Plano prevê expansão até 2029, com reforço da frota, da logística e da capacidade de exportação
A LHG Mining pretende ampliar em 1,150% a produção de mineração de ferro e manganês em suas minas de Corumbá (MS), passando dos 2 milhões de toneladas registradas quando transferida a operação, em 2022, para 25 milhões de toneladas em 2029. Atualmente, a empresa processou cerca de 13 milhões de toneladas por ano.
A LHG Mining quer ampliar em 1.150 por cento a produção de minérios de ferro e manganês em Corumbá, no Mato Grosso do Sul, chegando a 25 milhões de toneladas em 2029, ante 2 milhões em 2022. A empresa investe em equipamentos, logística e frota para atender à expansão, com parte da carga específica ao mercado interno e o restante à exportação pela Hidrovia do Paraguai até Uruguai, China e Europa.
Os dados foram apresentados pelo diretor-geral de Navegação da companhia, Iclair Macarello, durante o seminário “Horizontes da Economia Azul – O Papel das Hidrovias, do Turismo e da Formação Profissional no Desenvolvimento Sustentável em Mato Grosso do Sul”, promovido pelo Comando do 6º Distrito Naval da Marinha, no Bioparque Pantanalem Campo Grande, nesta sexta-feira (10).
Para ampliar a capacidade de produção, Macarello destacou que a empresa vem investindo em equipamentos para a operação de mineração, como caminhões, escavadeiras e maquinário de processamento mineral, além de melhorias na logística de escoamento, incluindo a implantação de um novo berço de atração no Terminal Privativo Gregório Curvo.
Segundo o diretor, dos minérios produzidos em Corumbá, cerca de 2,5 milhões de toneladas são destinados ao mercado interno, enquanto o restante segue para exportação. A carga é transportada pela Hidrovia do Paraguai até o Uruguai, onde o minério é transferido das barcaças para um navio do tipo Panamax, com capacidade para até 75 mil toneladas. Já em alto-mar, ocorre uma operação de transbordo para um navio do tipo Capesize, com capacidade para até 150 mil toneladas, responsável por levar a carga aos mercados da China e da Europa.

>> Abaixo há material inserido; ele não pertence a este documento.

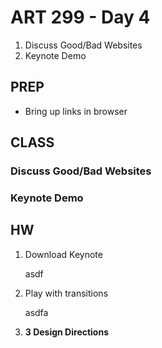 ART 299 - Day 4
=======================================

1. Discuss Good/Bad Websites
2. Keynote Demo




PREP
---------------------------------------
- Bring up links in browser




CLASS
---------------------------------------


### Discuss Good/Bad Websites


### Keynote Demo



HW
---------------------------------------

1. Download Keynote

	asdf


2. Play with transitions

	asdfa


3. **3 Design Directions**

	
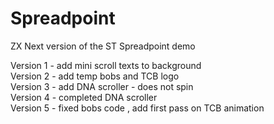 # Spreadpoint
ZX Next version of the ST Spreadpoint demo


Version 1 - add mini scroll texts to background  
Version 2 - add temp bobs and TCB logo  
Version 3 - add DNA scroller - does not spin  
Version 4 - completed DNA scroller  
Version 5 - fixed bobs code , add first pass on TCB animation  

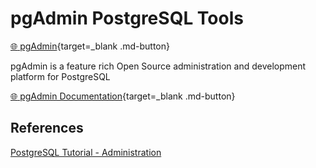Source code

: # pgAdmin PostgreSQL Tools

[:globe_with_meridians: pgAdmin](https://www.pgadmin.org/){target=_blank .md-button}

pgAdmin is a feature rich Open Source administration and development platform for PostgreSQL

[:globe_with_meridians: pgAdmin Documentation](https://www.pgadmin.org/){target=_blank .md-button}

## References

[PostgreSQL Tutorial - Administration](https://www.postgresqltutorial.com/postgresql-administration/)
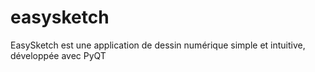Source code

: # easysketch
EasySketch est une application de dessin numérique simple et intuitive, développée avec PyQT
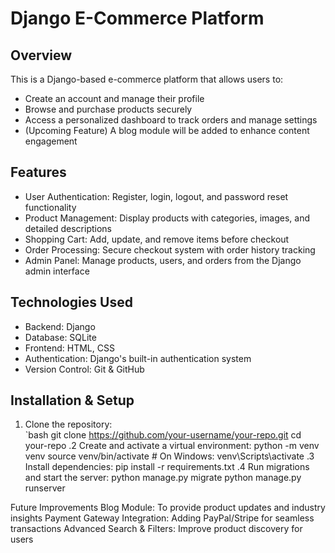 # Django E-Commerce Platform  

## Overview  
This is a Django-based e-commerce platform that allows users to:  
- Create an account and manage their profile  
- Browse and purchase products securely  
- Access a personalized dashboard to track orders and manage settings  
- (Upcoming Feature) A blog module will be added to enhance content engagement  

## Features  
- User Authentication: Register, login, logout, and password reset functionality  
- Product Management: Display products with categories, images, and detailed descriptions  
- Shopping Cart: Add, update, and remove items before checkout  
- Order Processing: Secure checkout system with order history tracking  
- Admin Panel: Manage products, users, and orders from the Django admin interface  

## Technologies Used  
- Backend: Django  
- Database: SQLite  
- Frontend: HTML, CSS  
- Authentication: Django's built-in authentication system  
- Version Control: Git & GitHub  

## Installation & Setup  
1. Clone the repository:  
   `bash
   git clone https://github.com/your-username/your-repo.git
   cd your-repo
.2 Create and activate a virtual environment:
python -m venv venv
source venv/bin/activate  # On Windows: venv\Scripts\activate
.3 Install dependencies:
pip install -r requirements.txt
.4 Run migrations and start the server:
python manage.py migrate
python manage.py runserver

Future Improvements
Blog Module: To provide product updates and industry insights
Payment Gateway Integration: Adding PayPal/Stripe for seamless transactions
Advanced Search & Filters: Improve product discovery for users
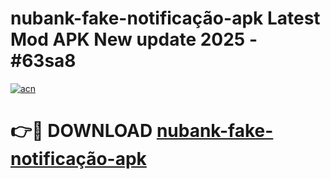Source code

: # nubank-fake-notificação-apk Latest Mod APK New update 2025 - #63sa8

[![acn](https://github.com/user-attachments/assets/0f9c940e-d8b0-45ae-aac7-cd30a18b3e1c)](https://app.mediaupload.pro?title=nubank-fake-notificação-apk&ref=22-F2)

# 👉🔴 DOWNLOAD [nubank-fake-notificação-apk](https://app.mediaupload.pro?title=nubank-fake-notificação-apk&ref=22-F2)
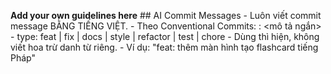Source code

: **Add your own guidelines here** ## AI Commit Messages - Luôn viết commit message BẰNG TIẾNG VIỆT. - Theo Conventional Commits: <type>: <mô tả ngắn> - type: feat | fix | docs | style | refactor | test | chore - Dùng thì hiện, không viết hoa trừ danh từ riêng. - Ví dụ: "feat: thêm màn hình tạo flashcard tiếng Pháp"

<!--

System Guidelines

Use this file to provide the AI with rules and guidelines you want it to follow.
This template outlines a few examples of things you can add. You can add your own sections and format it to suit your needs

TIP: More context isn't always better. It can confuse the LLM. Try and add the most important rules you need

# General guidelines

Any general rules you want the AI to follow.
For example:

* Only use absolute positioning when necessary. Opt for responsive and well structured layouts that use flexbox and grid by default
* Refactor code as you go to keep code clean
* Keep file sizes small and put helper functions and components in their own files.

--------------

# Design system guidelines
Rules for how the AI should make generations look like your company's design system

Additionally, if you select a design system to use in the prompt box, you can reference
your design system's components, tokens, variables and components.
For example:

* Use a base font-size of 14px
* Date formats should always be in the format “Jun 10”
* The bottom toolbar should only ever have a maximum of 4 items
* Never use the floating action button with the bottom toolbar
* Chips should always come in sets of 3 or more
* Don't use a dropdown if there are 2 or fewer options

You can also create sub sections and add more specific details
For example:


## Button
The Button component is a fundamental interactive element in our design system, designed to trigger actions or navigate
users through the application. It provides visual feedback and clear affordances to enhance user experience.

### Usage
Buttons should be used for important actions that users need to take, such as form submissions, confirming choices,
or initiating processes. They communicate interactivity and should have clear, action-oriented labels.

### Variants
* Primary Button
  * Purpose : Used for the main action in a section or page
  * Visual Style : Bold, filled with the primary brand color
  * Usage : One primary button per section to guide users toward the most important action
* Secondary Button
  * Purpose : Used for alternative or supporting actions
  * Visual Style : Outlined with the primary color, transparent background
  * Usage : Can appear alongside a primary button for less important actions
* Tertiary Button
  * Purpose : Used for the least important actions
  * Visual Style : Text-only with no border, using primary color
  * Usage : For actions that should be available but not emphasized
-->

Macarello afirmou que a estrutura logística instalada atualmente em Mato Grosso do Sul permite o escoamento de aproximadamente 35 mil toneladas de minério por dia, o equivalente a cerca de 1 milhão de toneladas por mês ou 12 milhões de toneladas por ano.
Para atender à produção atual e preparar a operação para o aumento do volume extraído, a empresa também vem ampliando sua frota de navegação.
Segundo o diretor, quando iniciou as operações no Estado, a LHG Mining contava com 18 rebocadores e 252 barcaças. Desde então, foram incorporados mais 10 rebocadores e 41 barcaças, que já estão em operação. Além disso, outros 21 rebocadores e 400 barcaças estão em construção. Com isso, a expectativa é que, em 2028, a frota alcance 49 rebocadores e cerca de 700 embarcações.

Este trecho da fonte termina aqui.